Although synthesis of ester bonds linking mononucleotides into oligomers has been demonstrated experimentally, competing degradative reactions must be taken into account. Mungi and Rajamani, for example, observed significant levels of depurination in hydrothermal simulations at pHs below 3.0 [11]. Carbohydrates are subject to chemical damage through the Maillard reaction and caramelisation, producing the familiar brown polymer recognized in baked and grilled food. In the specific case of nucleotide polymerization, the question turns to whether chemical decomposition of ribose takes place at rates competitive with those of polymer formation at hydrothermal conditions, and on that basis Larralde et al. ruled out sugars as prebiotic reagents [54]. Their study included the decomposition of ribose at elevated temperatures in media ranging from pH 7.5 down to pH 4.5 and revealed that although the rate of the base-catalyzed process declined over that span, the falloff reversed at still lower pHs as the governing process shifted to its acid-catalyzed complement.

That portion of the process was only discussed on a qualitative basis, but their findings are nonetheless useful here in developing some sense of the lifetimes of free ribose in hydrothermal pools at elevated temperature ranges. Their data suggest half-lives of ribose at 80 °C of about 1.3 days at pH 7 increases to about 3.4 years at pH 4.5. If we then presume that the acid catalyzed component becomes controlling at just that point, the lifetime at still lower pHs will decline by factors of ~104.5−pH, so that at pH 2.5 its half-life falls to about 20 h. Notably such periods are significantly greater than the characteristic times for ester formation observed in the laboratory simulations. Moreover the Larralde et al. study examined ribose in free solution, but incorporation of ribose into polymers is likely to markedly reduce acid-catalyzed decomposition. From this, we conclude that ribose-based polynucleotide synthesis in acidic hydrothermal pools is tenable.
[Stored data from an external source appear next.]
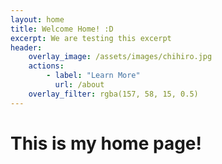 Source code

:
 ```yaml
---
layout: home
title: Welcome Home! :D 
excerpt: We are testing this excerpt
header:
    overlay_image: /assets/images/chihiro.jpg
    actions:
        - label: "Learn More"
          url: /about
    overlay_filter: rgba(157, 58, 15, 0.5)
---
```


# This is my home page! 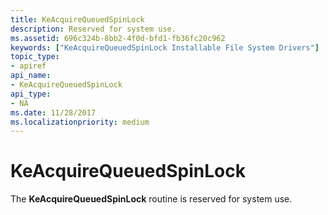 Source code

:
 ```yaml
---
title: KeAcquireQueuedSpinLock
description: Reserved for system use.
ms.assetid: 696c324b-8bb2-4f0d-bfd1-fb36fc20c962
keywords: ["KeAcquireQueuedSpinLock Installable File System Drivers"]
topic_type:
- apiref
api_name:
- KeAcquireQueuedSpinLock
api_type:
- NA
ms.date: 11/28/2017
ms.localizationpriority: medium
---
```


# KeAcquireQueuedSpinLock





The **KeAcquireQueuedSpinLock** routine is reserved for system use.

 

 





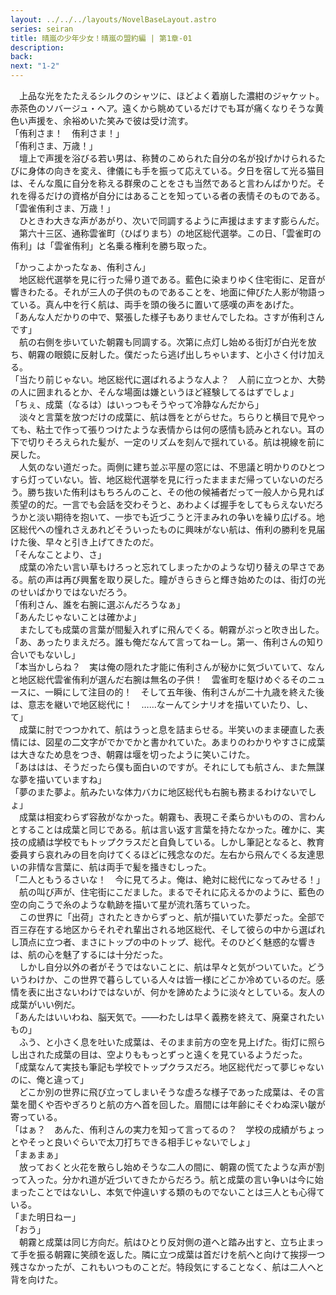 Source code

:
 ```yaml
---
layout: ../../../layouts/NovelBaseLayout.astro
series: seiran
title: 晴嵐の少年少女！晴嵐の盟約編 | 第1章-01
description: 
back: 
next: "1-2"
---
```


　上品な光をたたえるシルクのシャツに、ほどよく着崩した濃紺のジャケット。赤茶色のソバージュ・ヘア。遠くから眺めているだけでも耳が痛くなりそうな黄色い声援を、余裕めいた笑みで彼は受け流す。
<br>
「侑利さま！　侑利さま！」
<br>
「侑利さま、万歳！」
<br>
　壇上で声援を浴びる若い男は、称賛のこめられた自分の名が投げかけられるたびに身体の向きを変え、律儀にも手を振って応えている。夕日を宿して光る猫目は、そんな風に自分を称える群衆のことをさも当然であると言わんばかりだ。それを得るだけの資格が自分にはあることを知っている者の表情そのものである。
<br>
「雲雀侑利さま、万歳！」
<br>
　ひときわ大きな声があがり、次いで同調するように声援はますます膨らんだ。
<br>
　第六十三区、通称雲雀町（ひばりまち）の地区総代選挙。この日、「雲雀町の侑利」は「雲雀侑利」と名乗る権利を勝ち取った。

「かっこよかったなぁ、侑利さん」
<br>
　地区総代選挙を見に行った帰り道である。藍色に染まりゆく住宅街に、足音が響きわたる。それが三人の子供のものであることを、地面に伸びた人影が物語っている。真ん中を行く航は、両手を頭の後ろに置いて感嘆の声をあげた。
<br>
「あんな人だかりの中で、緊張した様子もありませんでしたね。さすが侑利さんです」
<br>
　航の右側を歩いていた朝霧も同調する。次第に点灯し始める街灯が白光を放ち、朝霧の眼鏡に反射した。僕だったら逃げ出しちゃいます、と小さく付け加える。
<br>
「当たり前じゃない。地区総代に選ばれるような人よ？　人前に立つとか、大勢の人に囲まれるとか、そんな場面は嫌というほど経験してるはずでしょ」
<br>
「ちぇ、成葉（なるは）はいっつもそうやって冷静なんだから」
<br>
　淡々と言葉を放つだけの成葉に、航は唇をとがらせた。ちらりと横目で見やっても、粘土で作って張りつけたような表情からは何の感情も読みとれない。耳の下で切りそろえられた髪が、一定のリズムを刻んで揺れている。航は視線を前に戻した。
<br>
　人気のない道だった。両側に建ち並ぶ平屋の窓には、不思議と明かりのひとつすら灯っていない。皆、地区総代選挙を見に行ったまままだ帰っていないのだろう。勝ち抜いた侑利はもちろんのこと、その他の候補者だって一般人から見れば羨望の的だ。一言でも会話を交わそうと、あわよくば握手をしてもらえないだろうかと淡い期待を抱いて、一歩でも近づこうと汗まみれの争いを繰り広げる。地区総代への憧れさえあれどそういったものに興味がない航は、侑利の勝利を見届けた後、早々と引き上げてきたのだ。
<br>
「そんなことより、さ」
<br>
　成葉の冷たい言い草もけろっと忘れてしまったかのような切り替えの早さである。航の声は再び興奮を取り戻した。瞳がきらきらと輝き始めたのは、街灯の光のせいばかりではないだろう。
<br>
「侑利さん、誰を右腕に選ぶんだろうなぁ」
<br>
「あんたじゃないことは確かよ」
<br>
　またしても成葉の言葉が間髪入れずに飛んでくる。朝霧がぷっと吹き出した。
<br>
「あ、あったりまえだろ。誰も俺だなんて言ってねーし。第一、侑利さんの知り合いでもないし」
<br>
「本当かしらね？　実は俺の隠れた才能に侑利さんが秘かに気づいていて、なんと地区総代雲雀侑利が選んだ右腕は無名の子供！　雲雀町を駆けめぐるそのニュースに、一瞬にして注目の的！　そして五年後、侑利さんが二十九歳を終えた後は、意志を継いで地区総代に！　……なーんてシナリオを描いていたり、し、て」
<br>
　成葉に肘でつつかれて、航はうっと息を詰まらせる。半笑いのまま硬直した表情には、図星の二文字がでかでかと書かれていた。あまりのわかりやすさに成葉は大きなため息をつき、朝霧は堰を切ったように笑いこけた。
<br>
「あははは、そうだったら僕も面白いのですが。それにしても航さん、また無謀な夢を描いていますね」
<br>
「夢のまた夢よ。航みたいな体力バカに地区総代も右腕も務まるわけないでしょ」
<br>
　成葉は相変わらず容赦がなかった。朝霧も、表現こそ柔らかいものの、言わんとすることは成葉と同じである。航は言い返す言葉を持たなかった。確かに、実技の成績は学校でもトップクラスだと自負している。しかし筆記となると、教育委員すら哀れみの目を向けてくるほどに残念なのだ。左右から飛んでくる友達思いの非情な言葉に、航は両手で髪を掻きむしった。
<br>
「二人ともうるさいな！　今に見てろよ。俺は、絶対に総代になってみせる！」
<br>
　航の叫び声が、住宅街にこだました。まるでそれに応えるかのように、藍色の空の向こうで糸のような軌跡を描いて星が流れ落ちていった。
<br>
　この世界に「出荷」されたときからずっと、航が描いていた夢だった。全部で百三存在する地区からそれぞれ輩出される地区総代、そして彼らの中から選ばれし頂点に立つ者、まさにトップの中のトップ、総代。そのひどく魅惑的な響きは、航の心を魅了するには十分だった。
<br>
　しかし自分以外の者がそうではないことに、航は早々と気がついていた。どういうわけか、この世界で暮らしている人々は皆一様にどこか冷めているのだ。感情を表に出さないわけではないが、何かを諦めたように淡々としている。友人の成葉がいい例だ。
<br>
「あんたはいいわね、脳天気で。――わたしは早く義務を終えて、廃棄されたいもの」
<br>
　ふう、と小さく息を吐いた成葉は、そのまま前方の空を見上げた。街灯に照らし出された成葉の目は、空よりももっとずっと遠くを見ているようだった。
<br>
「成葉なんて実技も筆記も学校でトップクラスだろ。地区総代だって夢じゃないのに、俺と違って」
<br>
　どこか別の世界に飛び立ってしまいそうな虚ろな様子であった成葉は、その言葉を聞くや否やぎろりと航の方へ首を回した。眉間には年齢にそぐわぬ深い皺が寄っている。
<br>
「はぁ？　あんた、侑利さんの実力を知って言ってるの？　学校の成績がちょっとやそっと良いぐらいで太刀打ちできる相手じゃないでしょ」
<br>
「まぁまぁ」
<br>
　放っておくと火花を散らし始めそうな二人の間に、朝霧の慌てたような声が割って入った。分かれ道が近づいてきたからだろう。航と成葉の言い争いは今に始まったことではないし、本気で仲違いする類のものでないことは三人とも心得ている。
<br>
「また明日ねー」
<br>
「おう」
<br>
　朝霧と成葉は同じ方向だ。航はひとり反対側の道へと踏み出すと、立ち止まって手を振る朝霧に笑顔を返した。隣に立つ成葉は首だけを航へと向けて挨拶一つ残さなかったが、これもいつものことだ。特段気にすることなく、航は二人へと背を向けた。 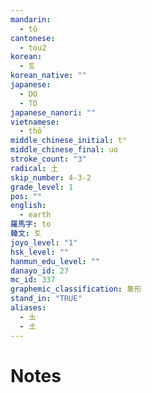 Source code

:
 ```yaml
---
mandarin:
  - tǔ
cantonese:
  - tou2
korean:
  - 토
korean_native: ""
japanese:
  - DO
  - TO
japanese_nanori: ""
vietnamese:
  - thổ
middle_chinese_initial: tʰ
middle_chinese_final: uo
stroke_count: "3"
radical: 土
skip_number: 4-3-2
grade_level: 1
pos: ""
english:
  - earth
羅馬字: to
韓文: 토
joyo_level: "1"
hsk_level: ""
hanmun_edu_level: ""
danayo_id: 27
mc_id: 337
graphemic_classification: 象形
stand_in: "TRUE"
aliases:
  - 圡
  - 𡈽
---
```


# Notes

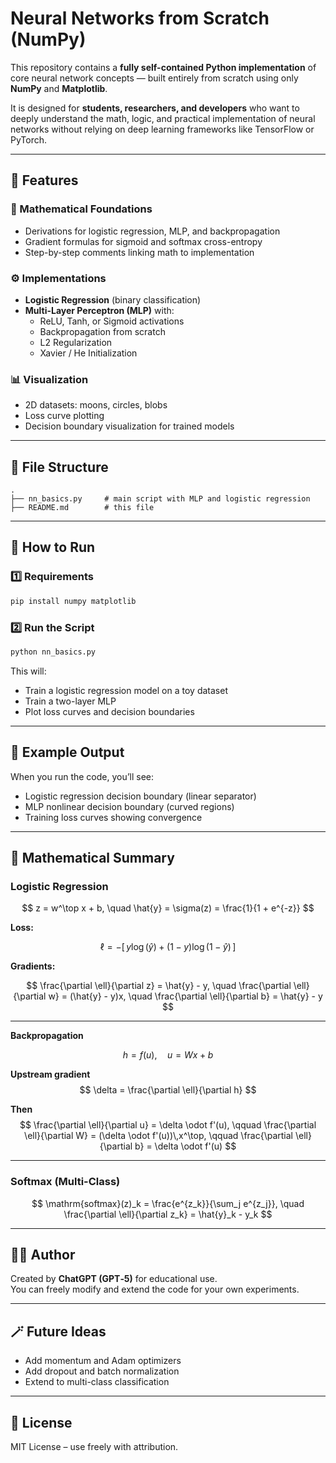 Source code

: # Neural Networks from Scratch (NumPy)

This repository contains a **fully self-contained Python implementation** of core neural network concepts — built entirely from scratch using only **NumPy** and **Matplotlib**.

It is designed for **students, researchers, and developers** who want to deeply understand the math, logic, and practical implementation of neural networks without relying on deep learning frameworks like TensorFlow or PyTorch.

---

## 📘 Features

### 🧠 Mathematical Foundations
- Derivations for logistic regression, MLP, and backpropagation
- Gradient formulas for sigmoid and softmax cross-entropy
- Step-by-step comments linking math to implementation

### ⚙️ Implementations
- **Logistic Regression** (binary classification)
- **Multi-Layer Perceptron (MLP)** with:
  - ReLU, Tanh, or Sigmoid activations
  - Backpropagation from scratch
  - L2 Regularization
  - Xavier / He Initialization

### 📊 Visualization
- 2D datasets: moons, circles, blobs
- Loss curve plotting
- Decision boundary visualization for trained models

---

## 🧩 File Structure

```
.
├── nn_basics.py     # main script with MLP and logistic regression
├── README.md        # this file
```

---

## 🚀 How to Run

### 1️⃣ Requirements

```bash
pip install numpy matplotlib
```

### 2️⃣ Run the Script

```bash
python nn_basics.py
```

This will:
- Train a logistic regression model on a toy dataset
- Train a two-layer MLP
- Plot loss curves and decision boundaries

---

## 🧮 Example Output

When you run the code, you’ll see:

- Logistic regression decision boundary (linear separator)
- MLP nonlinear decision boundary (curved regions)
- Training loss curves showing convergence

---

## 🧠 Mathematical Summary

### Logistic Regression
$$
z = w^\top x + b, \quad \hat{y} = \sigma(z) = \frac{1}{1 + e^{-z}}
$$

**Loss:**

$$
\ell = -\big[\,y \log(\hat{y}) + (1 - y)\log(1 - \hat{y})\,\big]
$$

**Gradients:**

$$
\frac{\partial \ell}{\partial z} = \hat{y} - y, \quad
\frac{\partial \ell}{\partial w} = (\hat{y} - y)x, \quad
\frac{\partial \ell}{\partial b} = \hat{y} - y
$$

---

**Backpropagation**

$$
h = f(u), \quad u = W x + b
$$

**Upstream gradient**
$$
\delta = \frac{\partial \ell}{\partial h}
$$

**Then**
$$
\frac{\partial \ell}{\partial u} = \delta \odot f'(u), \qquad
\frac{\partial \ell}{\partial W} = (\delta \odot f'(u))\,x^\top, \qquad
\frac{\partial \ell}{\partial b} = \delta \odot f'(u)
$$

---

### Softmax (Multi-Class)
$$
\mathrm{softmax}(z)_k = \frac{e^{z_k}}{\sum_j e^{z_j}}, \quad
\frac{\partial \ell}{\partial z_k} = \hat{y}_k - y_k
$$

---

## 🧑‍💻 Author
Created by **ChatGPT (GPT‑5)** for educational use.  
You can freely modify and extend the code for your own experiments.

---

## 🪄 Future Ideas
- Add momentum and Adam optimizers
- Add dropout and batch normalization
- Extend to multi-class classification

---

## 📜 License
MIT License – use freely with attribution.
Duplex formation can be an additional stabilizing factor countering degradative reactions in single-stranded polymers. Both non-enzymatic phosphoester hydrolysis [55] and cytosine deamination [56] are reduced in double stranded polymers by factors up to 100-fold. Further, it is notable that hyperchromicity of the polymer products was reported by De Guzman et al. [15] and Da Silva et al. [17] suggesting that the single stranded products contain some fraction of duplex strands, probably in the form of hairpin structures.

5. Conclusions

The notion of excluded volume-enhanced kinetic and thermodynamic drivers to stable biopolymers in evaporating systems paired with their being kinetically trapped in their subsequent hydrolyses provides a coherent and surprisingly rapid path to the earliest functional biomolecules. The scheme eliminates the inhibiting elements of randomness and chance in their assembly, and since further functional organization and ultimate self-replication require continued molecular growth and folding, which are themselves volume-reducing reactions, the proposition can be applied further along the path leading to higher complex and composite biomolecular systems. Hypercyclic schemes and the broader class of autocatalytic sets, for example, have been described as potential routes to molecular reproduction and ultimately to the emergence and abundance of functional RNA [57,58]. The elements are beyond the scope of the discussion here, but it is noteworthy that the vital components of these networks are molecular templates that must cycle continually within reproduction sequences engaging in second- and third-order reactions. The effectiveness and viability of the template network are challenged by kinetically competitive first-order hydrolyses, and thus an essential feature of a productive prebiotic autocatalytic set would be a dominating augmentation of the association kinetics. As described here, cycling dehydrating/hydrating settings appropriately provide that boost.